Even if we have a super computer with Terabytes of memory, it is unclear whether running the best
maxflow algorithm on such large graph can be practical
(the current best maxflow algorithm has a complexity of at least quadratic in respect of the number of vertices).

In this paper, we investigate the feasibility of computing maxflow on a very large small-world network (SWN) graph. One of the property of a SWN graph is that it has a very small (expected) diameter (the shortest path length between any two vertices in the graph is expected to be small). This allows us to develop variants of the Ford-Fulkerson method to compute maxflow effectively for SWN graphs. Since we are dealing with a type of graph which size is far larger than a single machine memory capacity, we took an appoach to distribute the graph into several machines in a cluster to be processed in parallel. Currently, MapReduce has become the facto standard to store, manage, and process very large datasets on a cluster of thousands of commodity machines. We designed an developed our maxflow variants to work on top of the MapReduce framework.

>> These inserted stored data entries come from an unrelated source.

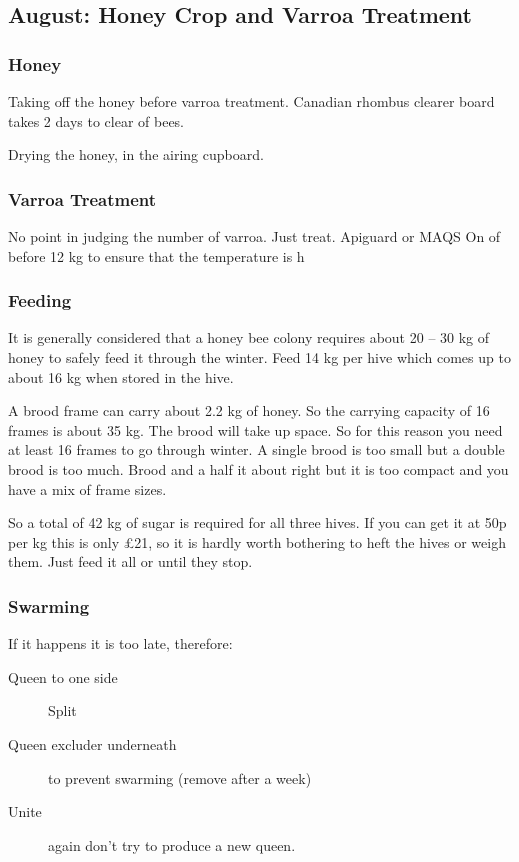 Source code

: \subsection{August: Honey Crop and Varroa Treatment}

\subsubsection{Honey}

Taking off the honey before varroa treatment.
Canadian rhombus clearer board takes 2 days to clear of bees.

Drying the honey,
in the airing cupboard.

\subsubsection{Varroa Treatment}

No point in judging the number of varroa.
Just treat.
Apiguard or MAQS
On of before 12 kg to ensure that the temperature is h

\subsubsection{Feeding}

It is
generally considered that a honey bee colony requires about 20 – 30 kg of honey to
safely feed it through the winter. 
Feed 14 kg per hive
which comes up to about 16 kg when stored in the hive.

A brood frame can carry about 2.2 kg of honey.  
So the carrying capacity of 16 frames is about 35 kg.
The brood will take up space.
So for this reason you need at least 16 frames to go through winter.
A single brood is too small but a double brood is too much.
Brood and a half it about right but it is too compact
and you have a mix of frame sizes.

 So a total of 42 kg of sugar is required for all three hives.
 If you can get it at 50p per kg this is only £21,
 so it is hardly worth bothering to heft the hives or weigh them.
 Just feed it all or until they stop.
 
 \subsubsection{Swarming}

 If it happens it is too late, therefore:

 \begin{description}
     \item [Queen to one side] Split
     \item [Queen excluder underneath] to prevent swarming (remove after a week)
     \item [Unite] again don't try to produce a new queen.
 \end{description}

## The Challenges and Approach

The classical maxflow algorithms were designed under assumption that the entire graph is small enough fit into main memory. Such algorithms are not directly applicable to run on distributed systems (such as MapReduce framework) since it require a global view of the entire graph. On the other hand, the existing distributed maxflow algorithm based on the Push-Relabel algorithm, while it can work in local manner, is too reliant on heuristics to push the flow. A wrong push can cause a very large number of MR rounds spent circling around the flow, thus is not suitable for MapReduce. However, in a system where performing one round is cheap (using Bulk-Synchronous Parallel model), Push-Relabel should perform much better.

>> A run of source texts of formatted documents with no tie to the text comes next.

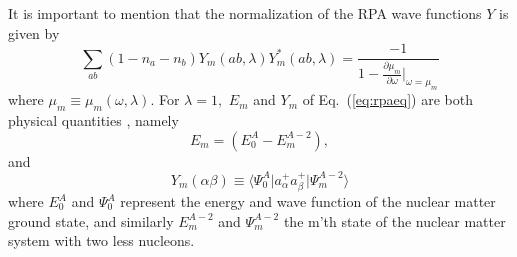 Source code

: It is important to mention that the normalization of the RPA wave 
functions $Y$ is given by
\begin{equation}
\sum _{ab}(1-n_a-n_b)Y_m(ab,\lambda)Y_m^*(ab,\lambda)
  =\frac{-1}{1-\frac{\partial \mu_m}{\partial \omega}
   \vert _{\omega=\mu _m}}
   \label{eq:rpanorm}
\end{equation}
where  $\mu_m\equiv\mu_m(\omega,\lambda)$.
For $\lambda =1, $ $E_m$ and $Y_m$ of Eq.\ (\ref{eq:rpaeq}) are both
physical quantities \cite{wukuo}, namely
\begin{equation}
  E_m=
 (E^{A}_{0}-E^{A-2}_{m}),
\end{equation}
and
\begin{equation}
Y_m(\alpha \beta)\equiv \langle \Psi^A_0
\vert a^+_{\alpha}a^+_{\beta}
\vert  \Psi ^{A-2}_m \rangle
\end{equation}
where $E^A_0$ and $\Psi ^A_0$ represent the energy and wave 
function of the nuclear matter ground state, and similarly 
$E^{A-2}_m$  and $\Psi ^{A-2}_m$  the m'th state of the 
nuclear matter system with two less nucleons.

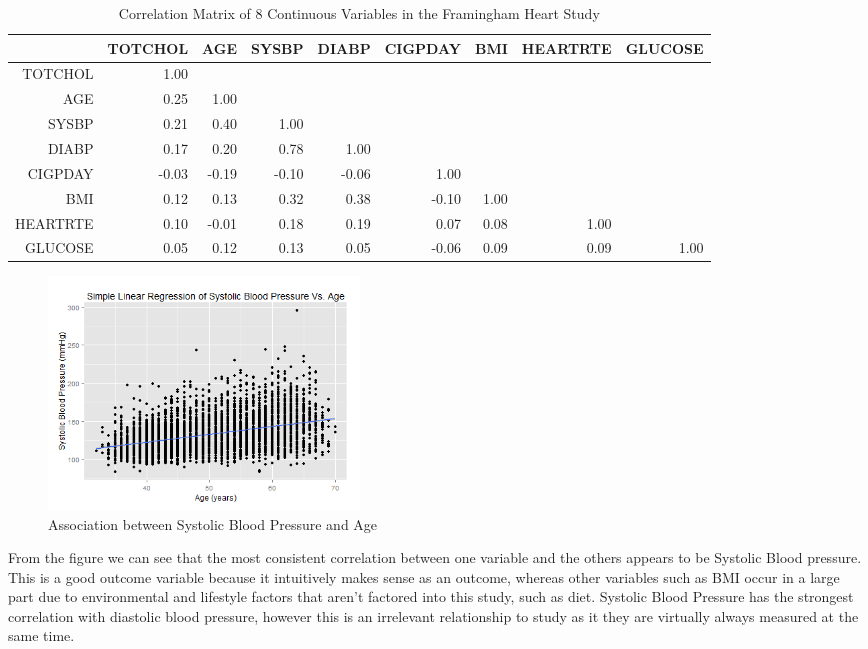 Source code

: \documentclass{article}\usepackage[]{graphicx}\usepackage[]{color}
\begin{document}
\begin{table}[h]
\centering
\begin{tabular}{rrrrrrrrr}
  \hline
 & TOTCHOL & AGE & SYSBP & DIABP & CIGPDAY & BMI & HEARTRTE & GLUCOSE \\ 
  \hline
TOTCHOL & 1.00 & & & & & & & \\ 
  AGE & 0.25 & 1.00 & & & & & & \\ 
  SYSBP & 0.21 & 0.40 & 1.00 & & & & & \\ 
  DIABP & 0.17 & 0.20 & 0.78 & 1.00 & & & & \\ 
  CIGPDAY & -0.03 & -0.19 & -0.10 & -0.06 & 1.00 & & & \\ 
  BMI & 0.12 & 0.13 & 0.32 & 0.38 & -0.10 & 1.00 & & \\ 
  HEARTRTE & 0.10 & -0.01 & 0.18 & 0.19 & 0.07 & 0.08 & 1.00 & \\ 
  GLUCOSE & 0.05 & 0.12 & 0.13 & 0.05 & -0.06 & 0.09 & 0.09 & 1.00 \\ 
   \hline
\end{tabular}
\caption{Correlation Matrix of 8 Continuous Variables in the Framingham Heart Study}
\end{table}

\begin{figure}
  \begin{center}
    \includegraphics[width=0.4\textwidth]{Rplot01.png}
  \end{center}
  \caption{Association between Systolic Blood Pressure and Age}
\end{figure}

From the figure we can see that the most consistent correlation between one variable and the others appears to be Systolic Blood pressure.  This is a good outcome variable because it intuitively makes sense as an outcome, whereas other variables such as BMI occur in a large part due to environmental and lifestyle factors that aren't factored into this study, such as diet. Systolic Blood Pressure has the strongest correlation with diastolic blood pressure, however this is an irrelevant relationship to study as it they are virtually always measured at the same time. 
\end{document}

We decided to develop maxflow variants based on the Ford-Fulkerson method.
With assumption that the graphs being processed have small diameter,
we transformed the naive (sequential) Ford-Fulkerson method into a highly parallelizable MR algorithm variants by
finding augmenting paths incrementally, bi-directional search, and multiple excess paths.
In the next subsections we illustrate the inner working of the naive Ford-Fulkerson method and the variants.
Notice the number of MR rounds required for each variant (the lower the better).
We combined these variants together to form an effective maxflow algorithm on MR framework which we called **FF1 _{MR}**.

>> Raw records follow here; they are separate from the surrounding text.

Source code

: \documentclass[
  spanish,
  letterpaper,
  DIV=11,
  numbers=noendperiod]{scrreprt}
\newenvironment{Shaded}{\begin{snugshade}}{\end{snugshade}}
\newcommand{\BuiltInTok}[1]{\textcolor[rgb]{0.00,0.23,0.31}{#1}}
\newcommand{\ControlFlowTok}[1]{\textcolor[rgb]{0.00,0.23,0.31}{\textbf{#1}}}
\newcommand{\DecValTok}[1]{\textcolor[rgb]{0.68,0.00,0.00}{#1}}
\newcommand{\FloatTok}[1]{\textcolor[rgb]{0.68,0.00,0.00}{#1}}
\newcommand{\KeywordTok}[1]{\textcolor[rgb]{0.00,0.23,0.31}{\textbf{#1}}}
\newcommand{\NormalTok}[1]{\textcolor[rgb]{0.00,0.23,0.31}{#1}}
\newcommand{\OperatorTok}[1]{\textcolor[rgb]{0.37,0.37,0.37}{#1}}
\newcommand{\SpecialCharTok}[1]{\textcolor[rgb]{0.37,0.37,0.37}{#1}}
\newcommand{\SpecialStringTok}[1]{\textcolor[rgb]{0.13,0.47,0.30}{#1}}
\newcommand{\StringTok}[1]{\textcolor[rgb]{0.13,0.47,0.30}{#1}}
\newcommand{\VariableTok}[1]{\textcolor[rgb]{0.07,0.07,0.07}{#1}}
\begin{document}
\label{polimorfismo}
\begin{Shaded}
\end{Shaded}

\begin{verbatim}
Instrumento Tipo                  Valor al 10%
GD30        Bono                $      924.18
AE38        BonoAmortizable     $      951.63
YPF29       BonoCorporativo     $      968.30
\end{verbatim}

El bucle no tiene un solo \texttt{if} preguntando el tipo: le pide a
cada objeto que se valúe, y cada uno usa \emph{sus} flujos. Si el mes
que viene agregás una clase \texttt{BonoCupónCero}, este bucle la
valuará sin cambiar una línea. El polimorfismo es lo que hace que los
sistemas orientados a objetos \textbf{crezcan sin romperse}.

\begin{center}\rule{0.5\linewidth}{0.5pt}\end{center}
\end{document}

### The Naive Ford-Fulkerson Method

The naive Ford-Fulkerson method works by repeatedly find an augmenting path in the current residual graph and augment it:

whiletruedoP= find an augmenting path in the current residual graphG_{f}if(Pdoes not exist)breakAugment the flowfalong the pathP

The Ford-Fulkerson method does not dictate how to find an augmenting path. The naive way to find it is to use Breadth-First Search (BFS). The complexity of this method is O(|f*| D) rounds, where |f*| is the maxflow value and D is the diameter of the graph. Note that in MR algorithms, we measure the complexity in terms of number of MR jobs (or rounds) performed. Below is an illustration on how the maxflow can be found using this way.

Round : |

### Finding Augmenting Paths Incrementally

An improvement from the previous method is to incrementally find the augmenting paths. That is, we don't re-start the BFS from scratch everytime an augmenting path is found. Instead, we continue the work from the previous round's result by updating parts of the graph and only destroy/remove the results that aren't fruitful.

The incremental finding of augmenting paths reduces the complexity to be far lower than O(|f*| D) rounds since an augmenting path may arrive continuously every subsequent rounds. We expect the complexity to be O(|f*|) rounds.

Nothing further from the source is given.